X

Philippine swordsmith has Hollywood touch

By Korea Herald
Published : Feb. 16, 2012 - 14:15
POZORRUBIO, Philippines (AFP) ― Filomeno de Guzman does not know Sparta from medieval Scotland, but the Philippine swordsmith is an expert at replicating ancient warriors’ tools for killing each other.

A stubby ex-military sergeant who has never set foot abroad, de Guzman and 15 rice farmer-neighbors who moonlight as blacksmiths craft old truck leaf springs into things of terrible beauty.

The business feeds an overseas market for replica swords of Roman gladiators, Greek infantry and Japanese samurais, as well as movie-inspired weapons from “Braveheart,” “Conan the Barbarian,” and “Rambo.”

“Swords are enjoying a renaissance in Hollywood. That means the storied weapon remains popular, and that works in our favor,” de Guzman, 63, said during a visit to his workshop in a farming area of the northern Philippines.

De Guzman never went to university and confesses he does not know much about ancient history, although he does enjoy learning from movies.

“Hollywood, yes, I love Hollywood movies. I watched ‘Braveheart,’ ‘Gladiator,’ ‘Lord of the Rings,’ ‘Conan the Barbarian,’ ‘Rambo,’ and ‘Samurai,’ all on DVD,” he said.

Philippine swordsmith Filomeno de Guzman holds a replica of the Sir William Wallace sword, popularized in the Hollywood film “Braveheart” starring Mel Gibson. (AFP-Yonhap News)


De Guzman’s unlikely export business had its origins in him deciding to quit the Philippine security forces in 1980 and taking free government lessons in metalworks.

He began producing kitchen knives using a wood-fired forge in his backyard, set amid vast rice fields in the farming town of Pozorrubio, 180 kilometers north of Manila.

“It’s a good, non-perishable product. All households need blacksmiths and their knives,” de Guzman explained of his career choice.

However U.S. soldiers deployed at two nearby U.S. military bases soon noticed his craftsmanship and they also began commissioning him to make knives.

Later on the soldiers started ordering swords and, as the demand for more elaborate designs grew, he started delving into books on ancient weaponry.

When a friend took some of his swords to an exhibition in the United States in the 1990s, de Guzman was connected with an American distributor and his international business was cemented.

A few other Philippine smithies also craft swords for export, though de Guzman believes he is the biggest exporter.

The majority of his work now caters for the overseas market, although he still makes some knives and machetes for local housewives and farmers.

De Guzman describes his overseas clientele as medieval warfare and history buffs with a lot of disposable income.

“I was told these are people who dress up with Renaissance costumes and bring swords to annual festivals,” he said.

More than 100 models hang on pegs on his office wall, including copies of short Roman empire infantry swords and a massive broadsword like those used by Spartans against Persians in the Battle of Thermopylae in B.C. 480.

De Guzman said he had sold more than 1,000 Excalibur swords from the Arthurian legend.

He has also exported a similar number of the Sir William Wallace sword, popularized by the 1995 Mel Gibson “Braveheart” film of the 13th-century Scot who fought English rule.

The two-handed sword, with a 73-centimeter long blade, weighs five kilograms and sells for $600 abroad, according to de Guzman.

While declining to talk in detail about how much money he had made exporting the weapons, de Guzman said his profession had allowed him to send his four children to university.

His home is also clearly middle class, no small achievement in the Philippines where roughly one quarter of the country’s 100 million people live on a dollar a day or less.

De Guzman has also provided extra employment for his rice farming neighbors, who gather in his backyard in their basketball shorts and sandals to work the forge and mould metal when orders come in.

“Like me, they are also unschooled.
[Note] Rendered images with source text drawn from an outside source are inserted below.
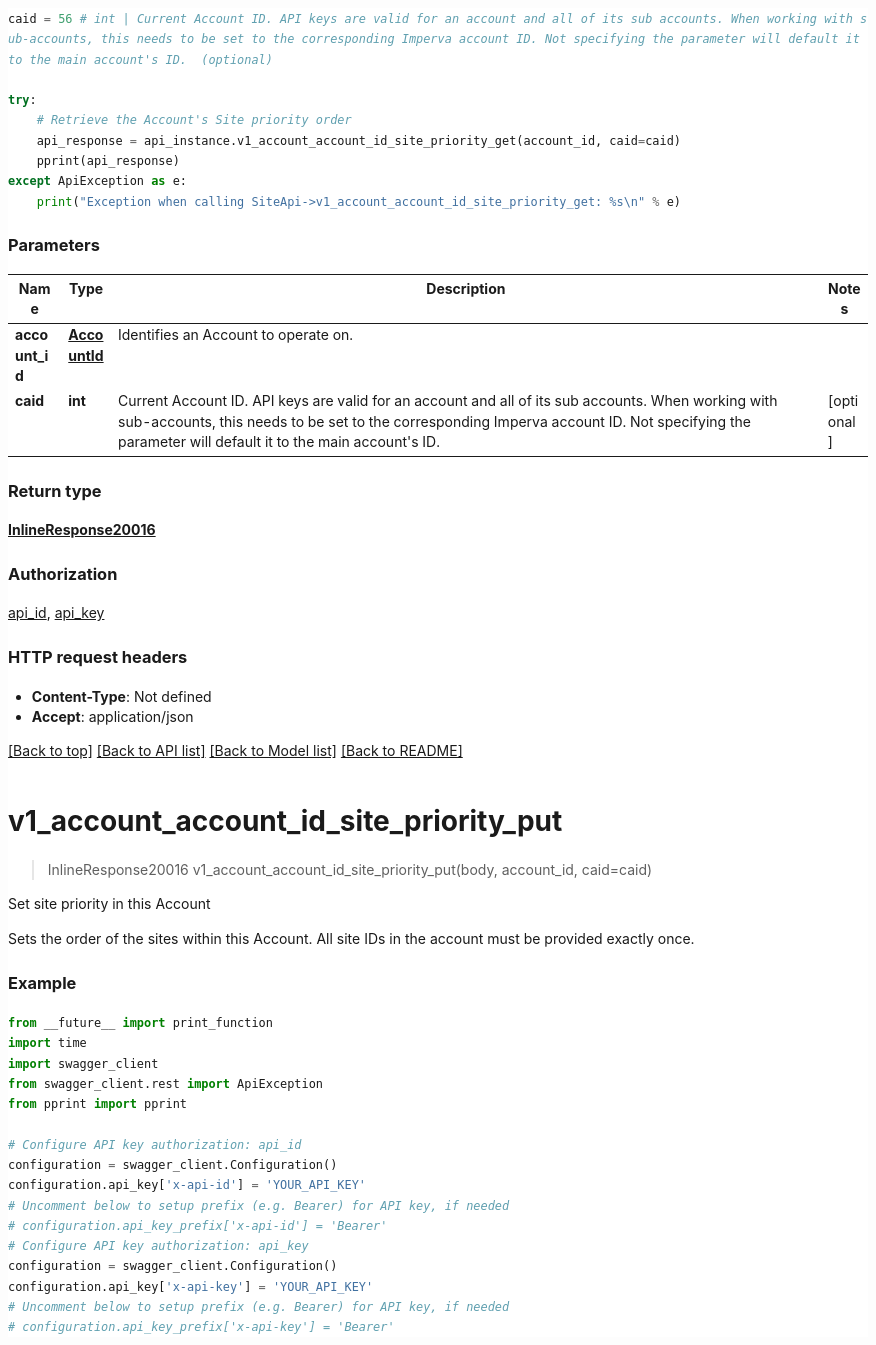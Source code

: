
 ```python
caid = 56 # int | Current Account ID. API keys are valid for an account and all of its sub accounts. When working with sub-accounts, this needs to be set to the corresponding Imperva account ID. Not specifying the parameter will default it to the main account's ID.  (optional)

try:
    # Retrieve the Account's Site priority order
    api_response = api_instance.v1_account_account_id_site_priority_get(account_id, caid=caid)
    pprint(api_response)
except ApiException as e:
    print("Exception when calling SiteApi->v1_account_account_id_site_priority_get: %s\n" % e)
```

### Parameters

Name | Type | Description  | Notes
------------- | ------------- | ------------- | -------------
 **account_id** | [**AccountId**](.md)| Identifies an Account to operate on. | 
 **caid** | **int**| Current Account ID. API keys are valid for an account and all of its sub accounts. When working with sub-accounts, this needs to be set to the corresponding Imperva account ID. Not specifying the parameter will default it to the main account&#x27;s ID.  | [optional] 

### Return type

[**InlineResponse20016**](InlineResponse20016.md)

### Authorization

[api_id](../README.md#api_id), [api_key](../README.md#api_key)

### HTTP request headers

 - **Content-Type**: Not defined
 - **Accept**: application/json

[[Back to top]](#) [[Back to API list]](../README.md#documentation-for-api-endpoints) [[Back to Model list]](../README.md#documentation-for-models) [[Back to README]](../README.md)

# **v1_account_account_id_site_priority_put**
> InlineResponse20016 v1_account_account_id_site_priority_put(body, account_id, caid=caid)

Set site priority in this Account

Sets the order of the sites within this Account. All site IDs in the account must be provided exactly once. 

### Example
```python
from __future__ import print_function
import time
import swagger_client
from swagger_client.rest import ApiException
from pprint import pprint

# Configure API key authorization: api_id
configuration = swagger_client.Configuration()
configuration.api_key['x-api-id'] = 'YOUR_API_KEY'
# Uncomment below to setup prefix (e.g. Bearer) for API key, if needed
# configuration.api_key_prefix['x-api-id'] = 'Bearer'
# Configure API key authorization: api_key
configuration = swagger_client.Configuration()
configuration.api_key['x-api-key'] = 'YOUR_API_KEY'
# Uncomment below to setup prefix (e.g. Bearer) for API key, if needed
# configuration.api_key_prefix['x-api-key'] = 'Bearer'

```
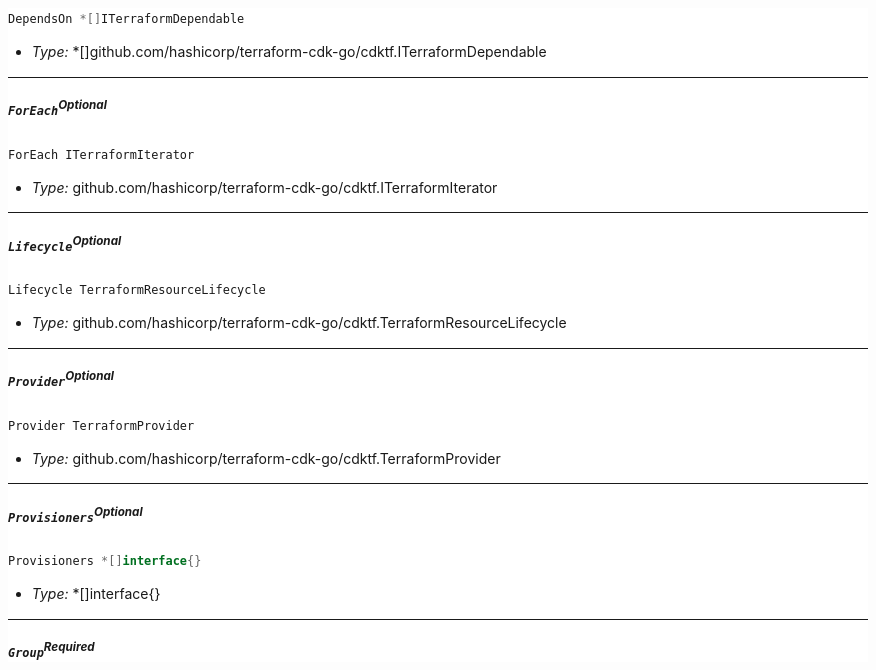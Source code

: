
 ```go
DependsOn *[]ITerraformDependable
```

- *Type:* *[]github.com/hashicorp/terraform-cdk-go/cdktf.ITerraformDependable

---

##### `ForEach`<sup>Optional</sup> <a name="ForEach" id="@cdktf/provider-gitlab.dataGitlabGroupServiceAccount.DataGitlabGroupServiceAccountConfig.property.forEach"></a>

```go
ForEach ITerraformIterator
```

- *Type:* github.com/hashicorp/terraform-cdk-go/cdktf.ITerraformIterator

---

##### `Lifecycle`<sup>Optional</sup> <a name="Lifecycle" id="@cdktf/provider-gitlab.dataGitlabGroupServiceAccount.DataGitlabGroupServiceAccountConfig.property.lifecycle"></a>

```go
Lifecycle TerraformResourceLifecycle
```

- *Type:* github.com/hashicorp/terraform-cdk-go/cdktf.TerraformResourceLifecycle

---

##### `Provider`<sup>Optional</sup> <a name="Provider" id="@cdktf/provider-gitlab.dataGitlabGroupServiceAccount.DataGitlabGroupServiceAccountConfig.property.provider"></a>

```go
Provider TerraformProvider
```

- *Type:* github.com/hashicorp/terraform-cdk-go/cdktf.TerraformProvider

---

##### `Provisioners`<sup>Optional</sup> <a name="Provisioners" id="@cdktf/provider-gitlab.dataGitlabGroupServiceAccount.DataGitlabGroupServiceAccountConfig.property.provisioners"></a>

```go
Provisioners *[]interface{}
```

- *Type:* *[]interface{}

---

##### `Group`<sup>Required</sup> <a name="Group" id="@cdktf/provider-gitlab.dataGitlabGroupServiceAccount.DataGitlabGroupServiceAccountConfig.property.group"></a>
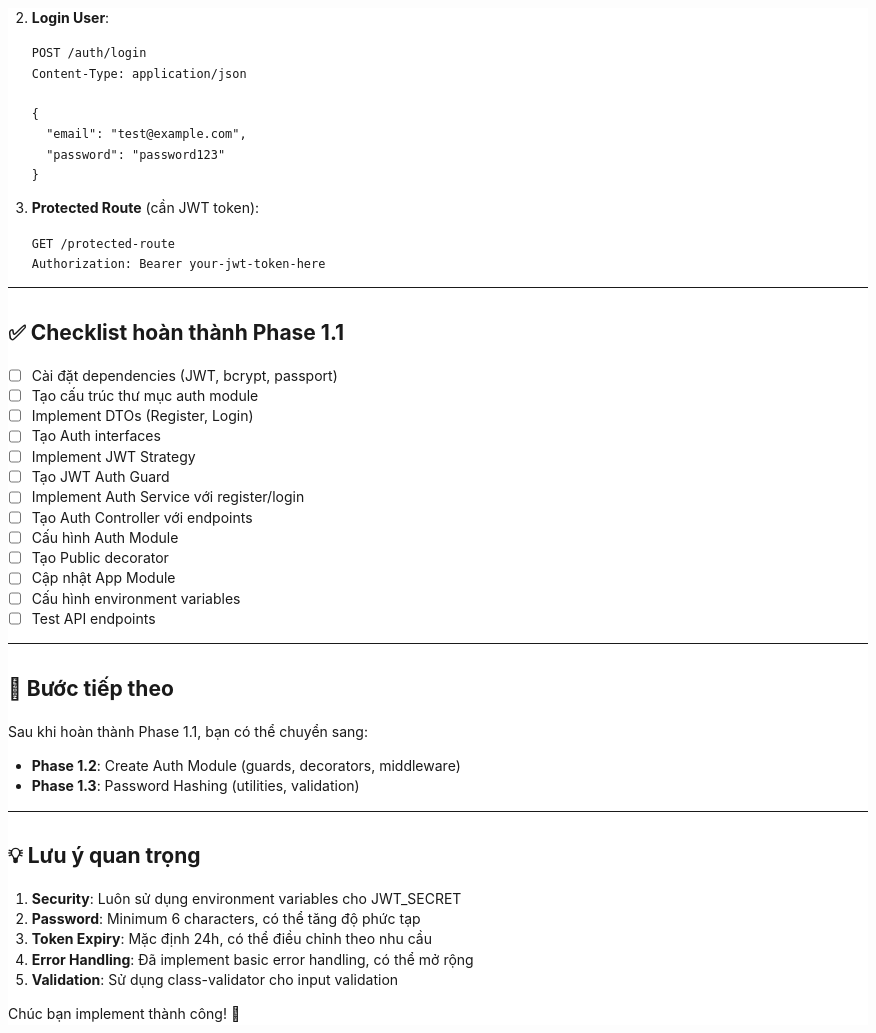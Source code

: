 2. **Login User**:

   ```
   POST /auth/login
   Content-Type: application/json

   {
     "email": "test@example.com",
     "password": "password123"
   }
   ```

3. **Protected Route** (cần JWT token):
   ```
   GET /protected-route
   Authorization: Bearer your-jwt-token-here
   ```

---

## ✅ Checklist hoàn thành Phase 1.1

- [ ] Cài đặt dependencies (JWT, bcrypt, passport)
- [ ] Tạo cấu trúc thư mục auth module
- [ ] Implement DTOs (Register, Login)
- [ ] Tạo Auth interfaces
- [ ] Implement JWT Strategy
- [ ] Tạo JWT Auth Guard
- [ ] Implement Auth Service với register/login
- [ ] Tạo Auth Controller với endpoints
- [ ] Cấu hình Auth Module
- [ ] Tạo Public decorator
- [ ] Cập nhật App Module
- [ ] Cấu hình environment variables
- [ ] Test API endpoints

---

## 🚀 Bước tiếp theo

Sau khi hoàn thành Phase 1.1, bạn có thể chuyển sang:

- **Phase 1.2**: Create Auth Module (guards, decorators, middleware)
- **Phase 1.3**: Password Hashing (utilities, validation)

---

## 💡 Lưu ý quan trọng

1. **Security**: Luôn sử dụng environment variables cho JWT_SECRET
2. **Password**: Minimum 6 characters, có thể tăng độ phức tạp
3. **Token Expiry**: Mặc định 24h, có thể điều chỉnh theo nhu cầu
4. **Error Handling**: Đã implement basic error handling, có thể mở rộng
5. **Validation**: Sử dụng class-validator cho input validation

Chúc bạn implement thành công! 🎉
If there are orders we all work together, but since they are farmers, the crops get first priority and the shop orders just have to wait. My distributor understands,” he said.

However lawyers in Hollywood have occasionally been less understanding of his profession.

“I named one of my knives ‘Rambo III,’” de Guzman said of a 46-centimetre Bowie blade. “I got a letter from the Rambo producers, telling me, ‘Don’t use our name Rambo or we will sue you.’”

Nevertheless, after renaming it ‘The Stallone,’ after the movie’s star, there had been no more threatening letters.

De Guzman also insists his popular “Braveheart” Wallace sword was not a movie rip-off, but made from specifications his distributor gave him of the original, which is stored at a museum in Scotland.

After his distributor recently broke into Germany’s sword market, de Guzman is looking to explore more deeply the blood-soaked history of medieval Europe.

“I am already developing a prototype Teutonic great sword,” he said, referring to two-handed blades used by Germanic knights in the 11th-13th century Crusades in Muslim lands.